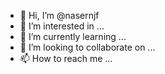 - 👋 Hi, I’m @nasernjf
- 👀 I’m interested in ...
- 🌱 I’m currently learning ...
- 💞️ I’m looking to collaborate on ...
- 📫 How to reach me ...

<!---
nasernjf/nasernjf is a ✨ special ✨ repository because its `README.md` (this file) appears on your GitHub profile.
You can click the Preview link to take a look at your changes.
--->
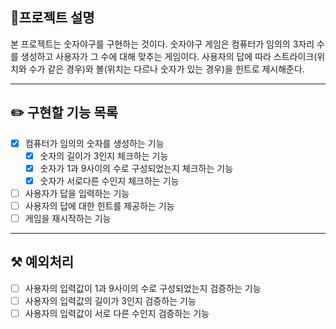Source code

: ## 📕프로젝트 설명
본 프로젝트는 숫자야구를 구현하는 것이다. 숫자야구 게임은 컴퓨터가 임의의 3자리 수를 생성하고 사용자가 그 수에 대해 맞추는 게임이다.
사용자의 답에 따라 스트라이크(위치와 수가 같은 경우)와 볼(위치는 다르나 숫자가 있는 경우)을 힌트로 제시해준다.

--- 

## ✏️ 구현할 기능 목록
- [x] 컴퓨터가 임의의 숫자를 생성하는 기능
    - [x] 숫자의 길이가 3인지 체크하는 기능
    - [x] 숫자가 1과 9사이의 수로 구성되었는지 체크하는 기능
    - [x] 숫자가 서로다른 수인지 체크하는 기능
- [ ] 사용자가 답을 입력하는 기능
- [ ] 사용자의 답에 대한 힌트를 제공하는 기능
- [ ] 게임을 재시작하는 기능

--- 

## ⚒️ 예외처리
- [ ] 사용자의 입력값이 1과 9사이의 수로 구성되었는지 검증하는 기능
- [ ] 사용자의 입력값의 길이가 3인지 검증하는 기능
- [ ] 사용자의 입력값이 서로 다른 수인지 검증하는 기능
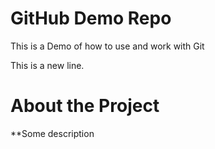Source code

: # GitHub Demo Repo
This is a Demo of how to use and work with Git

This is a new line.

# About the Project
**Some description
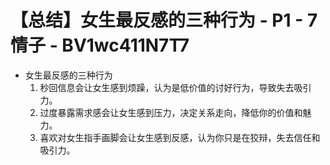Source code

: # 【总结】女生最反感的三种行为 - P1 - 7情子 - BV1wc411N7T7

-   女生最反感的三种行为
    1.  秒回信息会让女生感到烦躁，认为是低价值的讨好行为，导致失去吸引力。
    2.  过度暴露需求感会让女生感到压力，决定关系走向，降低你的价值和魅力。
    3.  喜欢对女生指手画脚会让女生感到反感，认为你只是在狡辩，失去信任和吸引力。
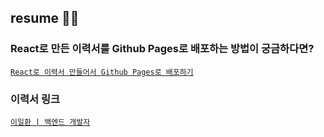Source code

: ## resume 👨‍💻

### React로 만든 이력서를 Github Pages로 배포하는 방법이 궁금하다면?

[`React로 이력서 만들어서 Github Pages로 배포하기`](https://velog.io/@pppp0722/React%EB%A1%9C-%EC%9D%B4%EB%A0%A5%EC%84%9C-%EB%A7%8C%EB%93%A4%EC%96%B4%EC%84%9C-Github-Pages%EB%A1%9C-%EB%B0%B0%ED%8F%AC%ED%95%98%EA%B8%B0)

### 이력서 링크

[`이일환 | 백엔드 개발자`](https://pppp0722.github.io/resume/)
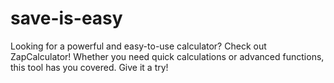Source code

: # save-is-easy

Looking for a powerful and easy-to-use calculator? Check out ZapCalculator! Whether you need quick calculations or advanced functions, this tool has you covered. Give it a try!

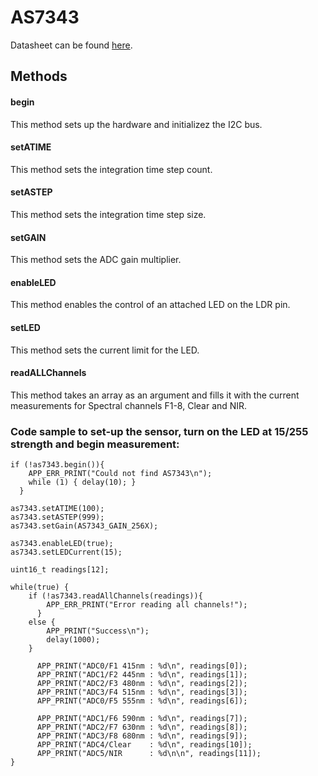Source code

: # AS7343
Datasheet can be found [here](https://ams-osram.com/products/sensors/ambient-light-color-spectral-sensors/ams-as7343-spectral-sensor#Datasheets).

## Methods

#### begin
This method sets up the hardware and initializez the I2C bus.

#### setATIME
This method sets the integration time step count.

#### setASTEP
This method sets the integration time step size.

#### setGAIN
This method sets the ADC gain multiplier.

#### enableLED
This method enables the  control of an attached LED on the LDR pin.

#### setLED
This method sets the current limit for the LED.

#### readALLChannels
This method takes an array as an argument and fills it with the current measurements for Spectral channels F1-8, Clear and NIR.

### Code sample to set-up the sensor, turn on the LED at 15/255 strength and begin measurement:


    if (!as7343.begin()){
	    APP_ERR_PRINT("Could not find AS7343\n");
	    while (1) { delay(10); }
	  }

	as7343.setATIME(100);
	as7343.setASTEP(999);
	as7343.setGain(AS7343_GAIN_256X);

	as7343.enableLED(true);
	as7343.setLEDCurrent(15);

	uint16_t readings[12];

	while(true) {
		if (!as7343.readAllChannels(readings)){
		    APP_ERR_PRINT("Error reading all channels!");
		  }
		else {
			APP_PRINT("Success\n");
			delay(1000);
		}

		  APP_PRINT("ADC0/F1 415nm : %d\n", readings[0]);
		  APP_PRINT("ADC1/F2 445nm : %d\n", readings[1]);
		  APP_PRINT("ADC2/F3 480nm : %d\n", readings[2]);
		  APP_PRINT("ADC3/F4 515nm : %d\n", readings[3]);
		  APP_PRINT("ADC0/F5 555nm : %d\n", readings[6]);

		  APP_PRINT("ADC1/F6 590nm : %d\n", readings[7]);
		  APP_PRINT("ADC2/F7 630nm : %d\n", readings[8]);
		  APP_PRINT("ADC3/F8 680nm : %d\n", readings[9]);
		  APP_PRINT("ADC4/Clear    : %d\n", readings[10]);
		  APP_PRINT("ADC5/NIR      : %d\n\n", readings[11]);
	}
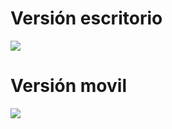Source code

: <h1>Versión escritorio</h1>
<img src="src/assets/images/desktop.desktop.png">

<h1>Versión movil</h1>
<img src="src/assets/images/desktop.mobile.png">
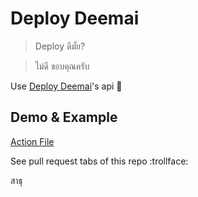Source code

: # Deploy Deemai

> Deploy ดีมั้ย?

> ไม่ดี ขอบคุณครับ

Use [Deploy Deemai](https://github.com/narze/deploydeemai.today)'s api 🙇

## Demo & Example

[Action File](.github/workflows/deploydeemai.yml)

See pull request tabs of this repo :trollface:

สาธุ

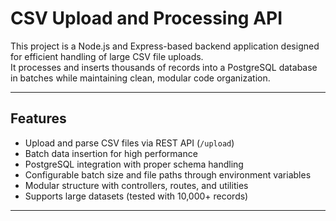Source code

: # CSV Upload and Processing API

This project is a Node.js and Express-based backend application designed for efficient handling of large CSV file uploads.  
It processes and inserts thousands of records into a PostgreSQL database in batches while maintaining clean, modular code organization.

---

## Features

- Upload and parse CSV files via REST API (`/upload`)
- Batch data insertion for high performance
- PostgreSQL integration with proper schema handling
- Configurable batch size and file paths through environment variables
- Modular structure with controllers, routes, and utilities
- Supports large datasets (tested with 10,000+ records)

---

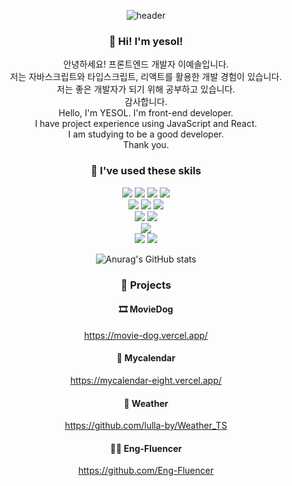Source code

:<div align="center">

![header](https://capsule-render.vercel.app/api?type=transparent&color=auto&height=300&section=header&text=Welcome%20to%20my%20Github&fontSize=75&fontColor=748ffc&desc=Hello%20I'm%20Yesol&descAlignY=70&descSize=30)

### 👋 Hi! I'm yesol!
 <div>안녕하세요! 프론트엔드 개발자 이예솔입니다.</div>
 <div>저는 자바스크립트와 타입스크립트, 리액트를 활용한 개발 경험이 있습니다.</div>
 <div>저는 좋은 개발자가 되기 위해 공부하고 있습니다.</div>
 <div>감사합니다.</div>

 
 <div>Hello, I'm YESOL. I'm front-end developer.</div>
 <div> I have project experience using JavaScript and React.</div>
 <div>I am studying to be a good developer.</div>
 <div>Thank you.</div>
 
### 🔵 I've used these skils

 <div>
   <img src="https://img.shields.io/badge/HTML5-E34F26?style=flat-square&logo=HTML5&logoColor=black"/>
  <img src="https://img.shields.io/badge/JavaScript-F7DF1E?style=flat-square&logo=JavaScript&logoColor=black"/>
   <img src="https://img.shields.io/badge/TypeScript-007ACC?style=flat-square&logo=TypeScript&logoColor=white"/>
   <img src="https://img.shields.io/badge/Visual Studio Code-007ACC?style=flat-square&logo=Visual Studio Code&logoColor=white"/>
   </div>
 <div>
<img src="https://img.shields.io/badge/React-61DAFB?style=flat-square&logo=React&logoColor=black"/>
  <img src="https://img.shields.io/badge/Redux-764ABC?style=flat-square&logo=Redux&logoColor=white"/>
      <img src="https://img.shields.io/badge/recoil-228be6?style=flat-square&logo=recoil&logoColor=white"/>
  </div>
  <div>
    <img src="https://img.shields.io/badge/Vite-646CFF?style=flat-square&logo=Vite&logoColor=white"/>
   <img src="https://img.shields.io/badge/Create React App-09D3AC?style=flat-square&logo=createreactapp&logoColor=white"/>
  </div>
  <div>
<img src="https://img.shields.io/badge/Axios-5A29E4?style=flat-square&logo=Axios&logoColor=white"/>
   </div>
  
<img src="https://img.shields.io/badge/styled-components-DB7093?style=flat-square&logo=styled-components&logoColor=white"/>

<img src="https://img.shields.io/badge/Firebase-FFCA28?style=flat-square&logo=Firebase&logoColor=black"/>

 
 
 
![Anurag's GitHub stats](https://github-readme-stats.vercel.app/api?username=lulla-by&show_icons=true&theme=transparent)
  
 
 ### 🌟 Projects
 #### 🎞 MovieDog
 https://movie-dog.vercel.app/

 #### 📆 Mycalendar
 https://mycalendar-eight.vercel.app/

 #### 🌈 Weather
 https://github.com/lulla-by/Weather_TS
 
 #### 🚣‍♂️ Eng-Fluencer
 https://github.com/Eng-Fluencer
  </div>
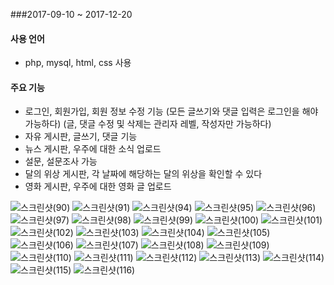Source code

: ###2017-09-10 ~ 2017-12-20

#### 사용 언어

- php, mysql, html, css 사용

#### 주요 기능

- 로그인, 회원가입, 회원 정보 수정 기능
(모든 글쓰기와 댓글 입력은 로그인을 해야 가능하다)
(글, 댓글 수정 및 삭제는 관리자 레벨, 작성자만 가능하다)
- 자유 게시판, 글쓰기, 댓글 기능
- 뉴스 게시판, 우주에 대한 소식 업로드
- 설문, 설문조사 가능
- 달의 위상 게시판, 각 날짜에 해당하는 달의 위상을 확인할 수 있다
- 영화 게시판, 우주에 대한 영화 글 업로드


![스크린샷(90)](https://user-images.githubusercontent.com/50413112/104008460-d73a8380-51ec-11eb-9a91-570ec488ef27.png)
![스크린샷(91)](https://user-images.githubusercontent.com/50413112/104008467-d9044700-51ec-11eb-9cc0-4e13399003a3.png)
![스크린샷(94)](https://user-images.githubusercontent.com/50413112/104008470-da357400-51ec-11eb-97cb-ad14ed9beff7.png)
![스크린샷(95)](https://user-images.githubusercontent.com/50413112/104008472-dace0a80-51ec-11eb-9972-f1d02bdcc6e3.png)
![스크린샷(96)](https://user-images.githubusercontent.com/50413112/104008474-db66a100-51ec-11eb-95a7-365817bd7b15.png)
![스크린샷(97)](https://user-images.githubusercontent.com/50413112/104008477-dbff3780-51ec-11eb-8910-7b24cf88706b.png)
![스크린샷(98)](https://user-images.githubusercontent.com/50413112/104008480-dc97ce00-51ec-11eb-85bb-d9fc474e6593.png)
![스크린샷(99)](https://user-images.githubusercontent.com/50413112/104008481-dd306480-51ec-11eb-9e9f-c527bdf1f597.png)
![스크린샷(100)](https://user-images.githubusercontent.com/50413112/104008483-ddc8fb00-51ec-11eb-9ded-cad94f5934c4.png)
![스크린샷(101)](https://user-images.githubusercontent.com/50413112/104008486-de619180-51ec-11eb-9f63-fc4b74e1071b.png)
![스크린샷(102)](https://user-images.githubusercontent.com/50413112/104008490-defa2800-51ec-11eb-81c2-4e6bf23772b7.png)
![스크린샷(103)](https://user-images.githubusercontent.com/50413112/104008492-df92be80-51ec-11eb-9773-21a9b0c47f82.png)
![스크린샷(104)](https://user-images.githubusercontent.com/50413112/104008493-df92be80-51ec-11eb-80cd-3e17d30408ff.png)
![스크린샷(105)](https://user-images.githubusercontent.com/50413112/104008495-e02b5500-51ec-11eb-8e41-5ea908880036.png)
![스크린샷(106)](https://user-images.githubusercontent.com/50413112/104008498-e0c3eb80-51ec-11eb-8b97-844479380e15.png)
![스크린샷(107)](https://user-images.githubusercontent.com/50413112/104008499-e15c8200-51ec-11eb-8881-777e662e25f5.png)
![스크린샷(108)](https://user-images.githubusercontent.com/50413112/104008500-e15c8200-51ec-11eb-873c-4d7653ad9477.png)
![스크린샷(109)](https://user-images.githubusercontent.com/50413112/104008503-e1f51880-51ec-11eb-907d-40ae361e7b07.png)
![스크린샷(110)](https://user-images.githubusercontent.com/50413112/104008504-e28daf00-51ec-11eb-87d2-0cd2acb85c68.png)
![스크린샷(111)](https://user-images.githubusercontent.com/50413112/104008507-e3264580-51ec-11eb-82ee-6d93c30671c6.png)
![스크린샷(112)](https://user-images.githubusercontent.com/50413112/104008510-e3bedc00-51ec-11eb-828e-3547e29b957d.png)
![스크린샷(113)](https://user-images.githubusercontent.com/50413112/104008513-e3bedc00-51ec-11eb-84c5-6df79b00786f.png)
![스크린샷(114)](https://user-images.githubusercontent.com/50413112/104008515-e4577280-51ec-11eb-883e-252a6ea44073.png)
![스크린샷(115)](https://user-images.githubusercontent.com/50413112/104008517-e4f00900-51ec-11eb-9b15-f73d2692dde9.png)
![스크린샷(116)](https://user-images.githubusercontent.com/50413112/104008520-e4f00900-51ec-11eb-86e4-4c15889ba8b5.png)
☆ ☆ ☆ ☆
# Your goal
Whenever the word "assets" appears in a line of the listing, copy out that line.

# Expected answer
<img src="src/assets/images/desktop.desktop.png">
<img src="src/assets/images/desktop.mobile.png">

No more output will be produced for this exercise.